Série : Le culturel au cœur du changement
social
Comme
cela a été souligné dans les papiers qui précèdent, le problème du
développement n’est pas seulement un problème économique et politique ;
c’est un problème humain et socioculturel, car ce qui est essentiellement en cause
c’est l’homme – à la fois entité humaine et être social. (1) L’économique,
en tant que discipline, peut-elle intégrer de telles préoccupations ? Doit-elle le
faire ? Les facteurs socioculturels sont-ils des variables causales ou des
variables dépendantes ?
La
morale du groupe social
Dans le passé, la science économique a tenté de faire entrer en ligne de compte
quelques facteurs non-économiques. Il a été ainsi question d’esprit
d’épargne, de désir d’aboutir, d’effet de snobisme, de stabilité politique…
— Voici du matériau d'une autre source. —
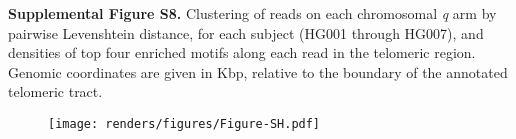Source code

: \documentclass{article}
\begin{document}
\begin{samepage}

\noindent \textbf{Supplemental Figure S8.}
Clustering of reads on each chromosomal \textit{q} arm by pairwise Levenshtein distance, for each subject (HG001 through HG007), and densities of top four enriched motifs along each read in the telomeric region.
Genomic coordinates are given in Kbp, relative to the boundary of the annotated telomeric tract.

\begin{figure}[h!] \centering
\texttt{[image: renders/figures/Figure-SH.pdf]}
\end{figure}

\end{samepage}
\end{document}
Quelques théoriciens ont donné à penser que les facteurs psychosociologiques
font partie des forces génératrices de progrès économique. En particulier, le
« désir d’acquérir des biens » est interprété comme un facteur
influant sur la disposition de l’individu à améliorer sa situation matérielle.
Ce désir peut être faible, par exemple là où prévalent les sentiments de
dévotion, voire de renoncement aux biens terrestres. On s’est préoccupé
également des attitudes envers le labeur, de l’esprit d’aventure et de la
propension à prendre des risques (F. Knight, 1921).
Selon
W. Mitchell (1874-1948) : « il faut que la science économique
repose sur une étude minutieuse du comportement humain et non pas sur
les hypothèses déduites de quelques prémisses ou d’observations isolées ».
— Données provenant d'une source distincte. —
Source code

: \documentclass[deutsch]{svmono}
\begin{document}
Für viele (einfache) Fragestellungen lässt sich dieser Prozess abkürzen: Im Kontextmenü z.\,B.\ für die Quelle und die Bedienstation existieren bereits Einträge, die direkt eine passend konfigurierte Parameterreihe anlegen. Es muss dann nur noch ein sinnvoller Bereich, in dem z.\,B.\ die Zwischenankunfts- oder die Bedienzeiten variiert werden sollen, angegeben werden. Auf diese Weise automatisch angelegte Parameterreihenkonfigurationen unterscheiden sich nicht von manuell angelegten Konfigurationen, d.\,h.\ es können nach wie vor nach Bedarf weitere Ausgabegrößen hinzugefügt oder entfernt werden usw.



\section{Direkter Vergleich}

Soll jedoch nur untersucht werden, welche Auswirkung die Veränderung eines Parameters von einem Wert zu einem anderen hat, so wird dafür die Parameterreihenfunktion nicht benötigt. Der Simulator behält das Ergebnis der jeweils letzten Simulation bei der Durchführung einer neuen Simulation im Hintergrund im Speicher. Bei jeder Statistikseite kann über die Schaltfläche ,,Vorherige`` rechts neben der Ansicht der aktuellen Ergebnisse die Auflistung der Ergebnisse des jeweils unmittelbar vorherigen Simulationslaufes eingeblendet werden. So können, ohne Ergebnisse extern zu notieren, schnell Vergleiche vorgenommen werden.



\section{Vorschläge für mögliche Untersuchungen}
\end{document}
(2) De même, T. Veblen (1857-1929) se tourne
vers l’étude des comportements et des mœurs. « Aussi son enquête
commença-t-elle non pas par la pièce jouée en matière économique mais par les
acteurs eux-mêmes, non par l’intrigue, mais par l’ensemble des coutumes et
des mœurs qui avaient pour résultat cette pièce particulière… » (3)
J.
M. Keynes (1883-1946) a mis l’accent sur les facteurs psychologiques dans son
analyse du mouvement des affaires : l’attitude et la motivation, en
influant sur le processus de prise de décision, peuvent accentuer les
fluctuations économiques. Dès 1950, l’expression « science des
comportements » commence à se répandre. L’économie est même considérée
comme l’une des sciences du comportement, à côté de la psychologie, de la
sociologie et de l’anthropologie. L’analyse des comportements économiques, où
l’étude des facteurs humains tient une grande place, est ainsi venue compléter
l’approche conventionnelle. (4)
J.
Mincer (1958), T. Schultz (1961) et G. Becker (1964) introduisent explicitement
l’idée que les capacités productives d’une nation sont produites par des
investissements en capital humain, notamment les dépenses d’éducation.
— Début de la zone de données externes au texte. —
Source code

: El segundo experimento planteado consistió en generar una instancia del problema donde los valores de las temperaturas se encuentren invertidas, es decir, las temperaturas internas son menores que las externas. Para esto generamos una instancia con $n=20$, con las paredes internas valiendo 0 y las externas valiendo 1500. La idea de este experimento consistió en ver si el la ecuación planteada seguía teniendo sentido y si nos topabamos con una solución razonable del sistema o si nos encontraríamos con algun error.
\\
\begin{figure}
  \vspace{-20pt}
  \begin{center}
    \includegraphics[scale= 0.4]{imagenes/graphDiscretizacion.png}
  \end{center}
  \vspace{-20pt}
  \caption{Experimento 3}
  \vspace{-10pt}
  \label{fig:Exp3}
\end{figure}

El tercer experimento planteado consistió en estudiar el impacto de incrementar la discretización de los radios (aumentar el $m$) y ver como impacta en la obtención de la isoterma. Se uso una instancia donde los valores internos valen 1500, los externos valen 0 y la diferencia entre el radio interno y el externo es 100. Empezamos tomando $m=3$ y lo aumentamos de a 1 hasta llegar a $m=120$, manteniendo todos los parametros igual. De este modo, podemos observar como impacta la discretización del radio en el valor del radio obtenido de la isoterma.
Jusque-là, les différences qualitatives entre facteurs de production
étaient tout simplement laissées de côté. (5) Dans cette optique,
D. McClelland (1961) pense que la culture détermine et explique certaines
performances matérielles. Ce qui l’amène à regarder le développement comme « un
phénomène culturel », un phénomène qui suppose une activité
rationnelle, orientée par des agents valorisés par leurs performances. (6)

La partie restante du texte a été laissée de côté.